[Start of Attachment]

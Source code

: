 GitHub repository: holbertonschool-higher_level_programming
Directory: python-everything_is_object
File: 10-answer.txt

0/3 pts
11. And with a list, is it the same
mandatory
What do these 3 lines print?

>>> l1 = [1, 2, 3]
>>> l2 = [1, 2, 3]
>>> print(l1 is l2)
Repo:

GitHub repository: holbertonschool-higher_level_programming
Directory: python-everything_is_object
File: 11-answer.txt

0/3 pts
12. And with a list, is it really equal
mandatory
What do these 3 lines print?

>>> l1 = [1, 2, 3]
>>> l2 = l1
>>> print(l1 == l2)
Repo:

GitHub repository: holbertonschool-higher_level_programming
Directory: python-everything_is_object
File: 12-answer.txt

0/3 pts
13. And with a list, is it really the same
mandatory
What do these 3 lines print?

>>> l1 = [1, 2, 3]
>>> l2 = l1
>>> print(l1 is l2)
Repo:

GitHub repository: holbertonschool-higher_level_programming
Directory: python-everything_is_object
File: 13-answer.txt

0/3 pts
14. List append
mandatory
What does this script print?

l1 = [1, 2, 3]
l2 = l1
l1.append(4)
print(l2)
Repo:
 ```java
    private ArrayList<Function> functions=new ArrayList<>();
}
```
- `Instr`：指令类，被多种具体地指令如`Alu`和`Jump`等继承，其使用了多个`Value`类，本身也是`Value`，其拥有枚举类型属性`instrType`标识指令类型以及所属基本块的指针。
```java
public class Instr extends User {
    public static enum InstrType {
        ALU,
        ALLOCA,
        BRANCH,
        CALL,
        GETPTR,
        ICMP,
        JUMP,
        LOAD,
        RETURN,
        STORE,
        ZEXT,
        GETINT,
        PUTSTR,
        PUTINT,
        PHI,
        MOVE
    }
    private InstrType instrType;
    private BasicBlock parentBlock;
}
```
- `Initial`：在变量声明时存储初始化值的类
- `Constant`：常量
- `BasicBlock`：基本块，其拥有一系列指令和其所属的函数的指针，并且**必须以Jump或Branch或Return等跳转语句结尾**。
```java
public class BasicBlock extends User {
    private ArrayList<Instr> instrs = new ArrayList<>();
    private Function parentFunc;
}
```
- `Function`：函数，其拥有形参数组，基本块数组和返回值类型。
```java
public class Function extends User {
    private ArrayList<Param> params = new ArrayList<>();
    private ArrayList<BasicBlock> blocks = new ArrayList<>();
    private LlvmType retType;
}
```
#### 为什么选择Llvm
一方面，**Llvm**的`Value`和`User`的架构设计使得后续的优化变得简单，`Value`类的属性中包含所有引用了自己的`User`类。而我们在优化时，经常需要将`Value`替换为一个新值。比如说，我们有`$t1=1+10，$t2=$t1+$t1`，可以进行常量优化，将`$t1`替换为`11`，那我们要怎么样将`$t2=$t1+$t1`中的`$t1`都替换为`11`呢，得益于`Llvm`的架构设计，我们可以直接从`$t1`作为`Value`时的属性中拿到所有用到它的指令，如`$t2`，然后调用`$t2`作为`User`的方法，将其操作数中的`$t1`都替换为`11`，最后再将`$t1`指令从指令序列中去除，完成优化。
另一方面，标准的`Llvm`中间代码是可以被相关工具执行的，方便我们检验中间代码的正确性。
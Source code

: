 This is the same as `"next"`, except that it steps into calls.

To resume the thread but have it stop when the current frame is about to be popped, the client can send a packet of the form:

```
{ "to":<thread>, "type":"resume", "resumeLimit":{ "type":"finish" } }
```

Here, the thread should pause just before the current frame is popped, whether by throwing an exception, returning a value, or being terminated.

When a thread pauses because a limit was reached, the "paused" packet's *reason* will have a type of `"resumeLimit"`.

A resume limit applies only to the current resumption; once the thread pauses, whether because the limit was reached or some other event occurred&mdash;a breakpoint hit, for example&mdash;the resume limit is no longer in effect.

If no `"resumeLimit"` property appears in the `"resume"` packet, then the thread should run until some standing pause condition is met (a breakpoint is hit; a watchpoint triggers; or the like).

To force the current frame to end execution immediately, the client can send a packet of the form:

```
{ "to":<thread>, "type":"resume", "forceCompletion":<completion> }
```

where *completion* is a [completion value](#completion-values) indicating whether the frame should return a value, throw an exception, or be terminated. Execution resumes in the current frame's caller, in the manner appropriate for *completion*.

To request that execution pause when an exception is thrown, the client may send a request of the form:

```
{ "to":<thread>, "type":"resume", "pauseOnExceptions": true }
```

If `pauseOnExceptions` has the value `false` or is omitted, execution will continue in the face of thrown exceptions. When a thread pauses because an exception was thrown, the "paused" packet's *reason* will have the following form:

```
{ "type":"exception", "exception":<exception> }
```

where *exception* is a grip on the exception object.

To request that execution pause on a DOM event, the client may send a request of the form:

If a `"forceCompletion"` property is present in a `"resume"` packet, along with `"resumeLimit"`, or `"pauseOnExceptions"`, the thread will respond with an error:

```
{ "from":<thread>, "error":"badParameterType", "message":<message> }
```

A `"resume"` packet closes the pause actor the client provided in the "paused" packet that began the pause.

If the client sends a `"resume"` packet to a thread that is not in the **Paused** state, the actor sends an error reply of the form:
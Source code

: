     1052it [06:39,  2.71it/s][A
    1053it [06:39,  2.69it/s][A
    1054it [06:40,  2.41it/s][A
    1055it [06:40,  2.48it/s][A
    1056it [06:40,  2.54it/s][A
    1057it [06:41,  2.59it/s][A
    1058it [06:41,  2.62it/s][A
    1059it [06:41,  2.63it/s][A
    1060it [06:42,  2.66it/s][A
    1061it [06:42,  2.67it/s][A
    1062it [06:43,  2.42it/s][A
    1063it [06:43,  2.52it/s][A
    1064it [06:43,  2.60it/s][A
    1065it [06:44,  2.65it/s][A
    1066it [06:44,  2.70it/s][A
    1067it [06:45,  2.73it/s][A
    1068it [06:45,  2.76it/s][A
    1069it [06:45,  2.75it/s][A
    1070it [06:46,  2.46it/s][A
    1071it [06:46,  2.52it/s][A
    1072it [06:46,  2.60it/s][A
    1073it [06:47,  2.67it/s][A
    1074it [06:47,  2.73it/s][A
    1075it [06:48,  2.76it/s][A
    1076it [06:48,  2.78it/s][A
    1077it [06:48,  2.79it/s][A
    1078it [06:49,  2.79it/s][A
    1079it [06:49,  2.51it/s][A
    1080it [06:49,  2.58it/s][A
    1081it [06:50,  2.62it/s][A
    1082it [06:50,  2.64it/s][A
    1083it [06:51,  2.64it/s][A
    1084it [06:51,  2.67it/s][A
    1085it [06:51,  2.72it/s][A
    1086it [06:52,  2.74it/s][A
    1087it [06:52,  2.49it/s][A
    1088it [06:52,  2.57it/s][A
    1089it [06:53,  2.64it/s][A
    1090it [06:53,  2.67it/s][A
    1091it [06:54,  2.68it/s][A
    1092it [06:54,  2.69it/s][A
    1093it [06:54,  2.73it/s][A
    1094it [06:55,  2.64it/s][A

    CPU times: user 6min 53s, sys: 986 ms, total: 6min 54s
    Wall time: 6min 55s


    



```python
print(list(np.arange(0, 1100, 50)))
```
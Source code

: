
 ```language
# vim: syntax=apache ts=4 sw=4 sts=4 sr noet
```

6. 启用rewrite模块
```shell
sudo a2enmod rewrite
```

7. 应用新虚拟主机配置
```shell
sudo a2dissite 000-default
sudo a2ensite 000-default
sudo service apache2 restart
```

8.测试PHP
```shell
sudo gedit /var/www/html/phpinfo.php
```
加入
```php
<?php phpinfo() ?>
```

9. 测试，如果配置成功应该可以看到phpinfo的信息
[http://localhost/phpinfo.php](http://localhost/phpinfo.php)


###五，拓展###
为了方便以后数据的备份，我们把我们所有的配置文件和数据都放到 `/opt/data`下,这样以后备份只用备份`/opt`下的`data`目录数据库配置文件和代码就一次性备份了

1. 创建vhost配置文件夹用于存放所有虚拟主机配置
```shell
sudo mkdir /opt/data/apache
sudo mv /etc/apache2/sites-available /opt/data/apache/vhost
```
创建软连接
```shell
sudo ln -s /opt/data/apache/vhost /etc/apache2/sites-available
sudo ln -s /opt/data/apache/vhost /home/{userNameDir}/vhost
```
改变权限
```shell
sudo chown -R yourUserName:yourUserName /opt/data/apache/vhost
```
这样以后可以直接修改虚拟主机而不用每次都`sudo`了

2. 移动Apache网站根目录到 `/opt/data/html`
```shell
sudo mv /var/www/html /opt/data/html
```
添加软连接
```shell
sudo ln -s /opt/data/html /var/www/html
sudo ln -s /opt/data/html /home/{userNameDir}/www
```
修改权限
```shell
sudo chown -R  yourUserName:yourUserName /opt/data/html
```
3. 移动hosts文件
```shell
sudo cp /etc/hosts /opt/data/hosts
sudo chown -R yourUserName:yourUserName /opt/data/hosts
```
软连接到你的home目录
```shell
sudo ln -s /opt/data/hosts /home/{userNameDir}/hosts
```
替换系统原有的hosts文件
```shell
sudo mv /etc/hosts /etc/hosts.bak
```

[End of Attachment]

= EXERCISE INSTRUCTIONS =
For the listing above, say how many lines hold the word "frame". Nothing but the number is needed.

= EXERCISE SOLUTION =
4